┌────────
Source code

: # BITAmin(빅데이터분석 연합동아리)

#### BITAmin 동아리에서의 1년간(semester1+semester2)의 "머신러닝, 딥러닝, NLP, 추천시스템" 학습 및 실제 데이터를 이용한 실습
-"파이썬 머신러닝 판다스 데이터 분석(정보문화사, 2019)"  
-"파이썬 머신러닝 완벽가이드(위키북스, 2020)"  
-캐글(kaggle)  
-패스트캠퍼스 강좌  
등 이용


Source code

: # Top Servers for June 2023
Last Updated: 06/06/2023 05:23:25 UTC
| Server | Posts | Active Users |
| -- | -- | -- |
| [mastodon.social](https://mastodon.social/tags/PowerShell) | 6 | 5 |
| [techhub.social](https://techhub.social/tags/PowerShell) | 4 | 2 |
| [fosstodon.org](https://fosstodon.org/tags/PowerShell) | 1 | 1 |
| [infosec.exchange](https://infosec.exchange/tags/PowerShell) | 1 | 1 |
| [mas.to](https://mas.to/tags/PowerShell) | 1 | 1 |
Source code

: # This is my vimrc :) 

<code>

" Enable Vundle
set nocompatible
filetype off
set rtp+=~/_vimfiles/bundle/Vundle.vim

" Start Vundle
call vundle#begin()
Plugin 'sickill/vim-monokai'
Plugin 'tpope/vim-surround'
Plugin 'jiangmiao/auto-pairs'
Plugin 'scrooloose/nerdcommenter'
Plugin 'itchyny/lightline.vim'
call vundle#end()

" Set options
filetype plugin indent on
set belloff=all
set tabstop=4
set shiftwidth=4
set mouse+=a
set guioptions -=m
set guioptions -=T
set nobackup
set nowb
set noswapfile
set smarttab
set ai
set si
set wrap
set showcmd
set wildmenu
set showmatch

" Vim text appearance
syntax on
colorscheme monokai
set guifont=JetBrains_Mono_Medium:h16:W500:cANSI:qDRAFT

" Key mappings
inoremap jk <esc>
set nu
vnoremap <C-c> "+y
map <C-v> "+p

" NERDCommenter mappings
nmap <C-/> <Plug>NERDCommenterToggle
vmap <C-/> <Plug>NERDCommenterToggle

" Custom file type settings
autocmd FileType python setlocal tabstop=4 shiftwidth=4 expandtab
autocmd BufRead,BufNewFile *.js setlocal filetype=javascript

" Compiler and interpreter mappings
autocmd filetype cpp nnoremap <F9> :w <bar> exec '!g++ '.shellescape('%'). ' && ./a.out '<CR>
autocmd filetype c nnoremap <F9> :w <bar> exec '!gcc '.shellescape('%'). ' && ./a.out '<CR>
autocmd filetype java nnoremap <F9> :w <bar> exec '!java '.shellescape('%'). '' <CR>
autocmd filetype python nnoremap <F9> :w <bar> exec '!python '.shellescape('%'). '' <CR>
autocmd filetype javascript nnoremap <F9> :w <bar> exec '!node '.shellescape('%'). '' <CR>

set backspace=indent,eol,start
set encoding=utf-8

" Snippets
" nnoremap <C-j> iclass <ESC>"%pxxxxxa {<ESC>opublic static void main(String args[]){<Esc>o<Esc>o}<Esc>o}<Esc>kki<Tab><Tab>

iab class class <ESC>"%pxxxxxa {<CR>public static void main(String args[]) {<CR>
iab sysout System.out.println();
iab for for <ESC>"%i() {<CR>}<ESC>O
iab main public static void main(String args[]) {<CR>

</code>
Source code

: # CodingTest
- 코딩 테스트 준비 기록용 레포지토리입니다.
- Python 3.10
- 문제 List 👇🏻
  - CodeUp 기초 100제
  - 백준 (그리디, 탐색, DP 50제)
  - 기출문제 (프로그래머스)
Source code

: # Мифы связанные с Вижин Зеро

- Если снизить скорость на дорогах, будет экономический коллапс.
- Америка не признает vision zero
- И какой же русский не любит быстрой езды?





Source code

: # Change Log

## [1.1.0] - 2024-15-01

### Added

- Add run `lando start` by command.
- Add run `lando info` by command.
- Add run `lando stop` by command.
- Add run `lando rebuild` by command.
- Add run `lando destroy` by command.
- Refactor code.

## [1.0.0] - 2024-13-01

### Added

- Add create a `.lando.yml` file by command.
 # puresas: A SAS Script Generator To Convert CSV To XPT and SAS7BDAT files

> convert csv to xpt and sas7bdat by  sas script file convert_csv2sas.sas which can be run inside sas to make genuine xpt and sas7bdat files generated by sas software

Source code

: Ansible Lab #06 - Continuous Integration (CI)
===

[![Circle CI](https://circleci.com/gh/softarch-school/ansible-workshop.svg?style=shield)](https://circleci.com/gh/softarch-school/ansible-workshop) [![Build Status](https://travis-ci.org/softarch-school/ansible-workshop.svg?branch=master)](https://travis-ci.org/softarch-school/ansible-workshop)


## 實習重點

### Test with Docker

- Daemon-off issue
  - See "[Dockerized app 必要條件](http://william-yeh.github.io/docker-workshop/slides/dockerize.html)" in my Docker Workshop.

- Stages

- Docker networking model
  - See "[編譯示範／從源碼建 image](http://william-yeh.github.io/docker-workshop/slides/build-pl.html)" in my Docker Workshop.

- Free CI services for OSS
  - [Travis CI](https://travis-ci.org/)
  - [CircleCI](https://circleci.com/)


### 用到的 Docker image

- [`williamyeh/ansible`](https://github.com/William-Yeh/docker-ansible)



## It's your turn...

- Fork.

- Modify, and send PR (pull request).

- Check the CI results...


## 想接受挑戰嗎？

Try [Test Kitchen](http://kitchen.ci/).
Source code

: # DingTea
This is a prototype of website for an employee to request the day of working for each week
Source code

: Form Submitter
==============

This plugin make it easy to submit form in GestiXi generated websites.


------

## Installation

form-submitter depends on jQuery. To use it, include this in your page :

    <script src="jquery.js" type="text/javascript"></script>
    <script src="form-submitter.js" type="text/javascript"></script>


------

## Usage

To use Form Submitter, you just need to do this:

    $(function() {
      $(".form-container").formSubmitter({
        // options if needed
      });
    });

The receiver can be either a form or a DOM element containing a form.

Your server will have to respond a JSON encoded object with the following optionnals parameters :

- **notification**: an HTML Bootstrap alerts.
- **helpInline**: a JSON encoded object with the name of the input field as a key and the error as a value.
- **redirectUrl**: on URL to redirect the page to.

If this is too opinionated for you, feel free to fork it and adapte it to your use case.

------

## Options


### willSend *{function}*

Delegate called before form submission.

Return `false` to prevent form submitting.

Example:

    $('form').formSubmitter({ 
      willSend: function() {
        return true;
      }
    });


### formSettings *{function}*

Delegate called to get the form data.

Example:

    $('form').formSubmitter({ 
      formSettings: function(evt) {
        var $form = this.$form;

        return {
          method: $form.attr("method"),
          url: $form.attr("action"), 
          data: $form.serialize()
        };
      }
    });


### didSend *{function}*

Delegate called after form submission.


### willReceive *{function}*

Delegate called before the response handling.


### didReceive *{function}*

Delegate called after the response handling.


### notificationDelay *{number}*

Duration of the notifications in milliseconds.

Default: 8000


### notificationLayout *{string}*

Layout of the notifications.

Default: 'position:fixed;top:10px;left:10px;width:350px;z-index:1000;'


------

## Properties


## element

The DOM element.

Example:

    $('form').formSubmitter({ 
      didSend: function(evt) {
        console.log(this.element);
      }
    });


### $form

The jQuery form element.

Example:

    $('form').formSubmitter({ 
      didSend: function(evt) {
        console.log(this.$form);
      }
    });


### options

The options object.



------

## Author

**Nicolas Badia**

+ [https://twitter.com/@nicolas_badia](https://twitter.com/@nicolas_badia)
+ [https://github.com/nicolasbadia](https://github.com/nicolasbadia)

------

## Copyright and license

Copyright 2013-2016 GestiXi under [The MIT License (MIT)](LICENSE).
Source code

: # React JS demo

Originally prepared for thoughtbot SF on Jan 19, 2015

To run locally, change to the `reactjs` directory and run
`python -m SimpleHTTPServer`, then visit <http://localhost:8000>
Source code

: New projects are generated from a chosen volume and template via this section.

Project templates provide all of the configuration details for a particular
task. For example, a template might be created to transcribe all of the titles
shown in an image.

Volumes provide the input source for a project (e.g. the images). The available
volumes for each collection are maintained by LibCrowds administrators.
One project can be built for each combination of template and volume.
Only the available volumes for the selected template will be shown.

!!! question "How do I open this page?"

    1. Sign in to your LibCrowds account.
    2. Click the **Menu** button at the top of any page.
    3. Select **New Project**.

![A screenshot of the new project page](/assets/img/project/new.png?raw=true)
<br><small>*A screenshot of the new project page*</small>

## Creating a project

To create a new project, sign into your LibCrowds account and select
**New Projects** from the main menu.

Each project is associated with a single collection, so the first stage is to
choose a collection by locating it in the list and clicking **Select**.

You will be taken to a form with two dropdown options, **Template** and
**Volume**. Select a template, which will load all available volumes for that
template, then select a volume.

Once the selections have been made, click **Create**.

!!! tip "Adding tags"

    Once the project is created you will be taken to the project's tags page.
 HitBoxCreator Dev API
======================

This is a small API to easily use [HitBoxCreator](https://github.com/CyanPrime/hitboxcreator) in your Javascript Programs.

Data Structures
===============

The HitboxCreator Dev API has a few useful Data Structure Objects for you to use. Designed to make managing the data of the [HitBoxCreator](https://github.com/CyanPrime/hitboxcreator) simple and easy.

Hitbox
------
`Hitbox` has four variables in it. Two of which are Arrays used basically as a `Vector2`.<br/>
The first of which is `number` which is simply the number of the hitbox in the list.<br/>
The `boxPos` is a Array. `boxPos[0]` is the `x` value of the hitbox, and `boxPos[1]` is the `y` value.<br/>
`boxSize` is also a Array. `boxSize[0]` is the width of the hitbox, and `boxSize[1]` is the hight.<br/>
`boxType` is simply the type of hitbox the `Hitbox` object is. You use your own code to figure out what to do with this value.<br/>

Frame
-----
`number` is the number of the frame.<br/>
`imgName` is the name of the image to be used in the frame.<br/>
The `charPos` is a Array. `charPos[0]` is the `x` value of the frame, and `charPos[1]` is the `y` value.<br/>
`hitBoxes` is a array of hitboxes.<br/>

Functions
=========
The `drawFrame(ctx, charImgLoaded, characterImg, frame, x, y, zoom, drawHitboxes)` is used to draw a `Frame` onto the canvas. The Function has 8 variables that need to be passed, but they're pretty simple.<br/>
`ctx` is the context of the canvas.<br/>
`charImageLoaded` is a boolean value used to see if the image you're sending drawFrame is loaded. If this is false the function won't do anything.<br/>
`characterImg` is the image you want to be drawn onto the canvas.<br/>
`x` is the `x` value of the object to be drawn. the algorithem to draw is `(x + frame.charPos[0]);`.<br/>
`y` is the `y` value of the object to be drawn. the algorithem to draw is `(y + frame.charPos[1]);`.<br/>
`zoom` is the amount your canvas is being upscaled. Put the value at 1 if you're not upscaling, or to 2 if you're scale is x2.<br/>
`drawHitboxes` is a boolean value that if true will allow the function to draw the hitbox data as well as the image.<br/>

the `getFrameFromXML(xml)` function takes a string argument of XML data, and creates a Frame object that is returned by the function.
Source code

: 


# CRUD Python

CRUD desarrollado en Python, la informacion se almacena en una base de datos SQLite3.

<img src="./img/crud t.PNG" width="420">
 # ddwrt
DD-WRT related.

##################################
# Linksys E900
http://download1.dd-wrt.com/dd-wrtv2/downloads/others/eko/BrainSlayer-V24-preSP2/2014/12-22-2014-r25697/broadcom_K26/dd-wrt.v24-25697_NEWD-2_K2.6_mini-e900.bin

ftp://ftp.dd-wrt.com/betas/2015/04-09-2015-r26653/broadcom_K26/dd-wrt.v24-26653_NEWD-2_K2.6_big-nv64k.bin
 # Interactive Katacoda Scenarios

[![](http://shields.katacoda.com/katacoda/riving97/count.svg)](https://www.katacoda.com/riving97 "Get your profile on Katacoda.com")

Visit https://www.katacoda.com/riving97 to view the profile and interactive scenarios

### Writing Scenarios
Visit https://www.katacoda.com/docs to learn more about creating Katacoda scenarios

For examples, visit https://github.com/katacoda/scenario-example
└────────
WHAT THE TASK ASKS = Using only the entries above, output the line with "in the frame.<br/>", the line with "of the canvas.<br/>", and all lines between them, exactly as they stand.

SOLUTION TO THIS TASK =
`imgName` is the name of the image to be used in the frame.<br/>
The `charPos` is a Array. `charPos[0]` is the `x` value of the frame, and `charPos[1]` is the `y` value.<br/>
`hitBoxes` is a array of hitboxes.<br/>

Functions
=========
The `drawFrame(ctx, charImgLoaded, characterImg, frame, x, y, zoom, drawHitboxes)` is used to draw a `Frame` onto the canvas. The Function has 8 variables that need to be passed, but they're pretty simple.<br/>
`ctx` is the context of the canvas.<br/>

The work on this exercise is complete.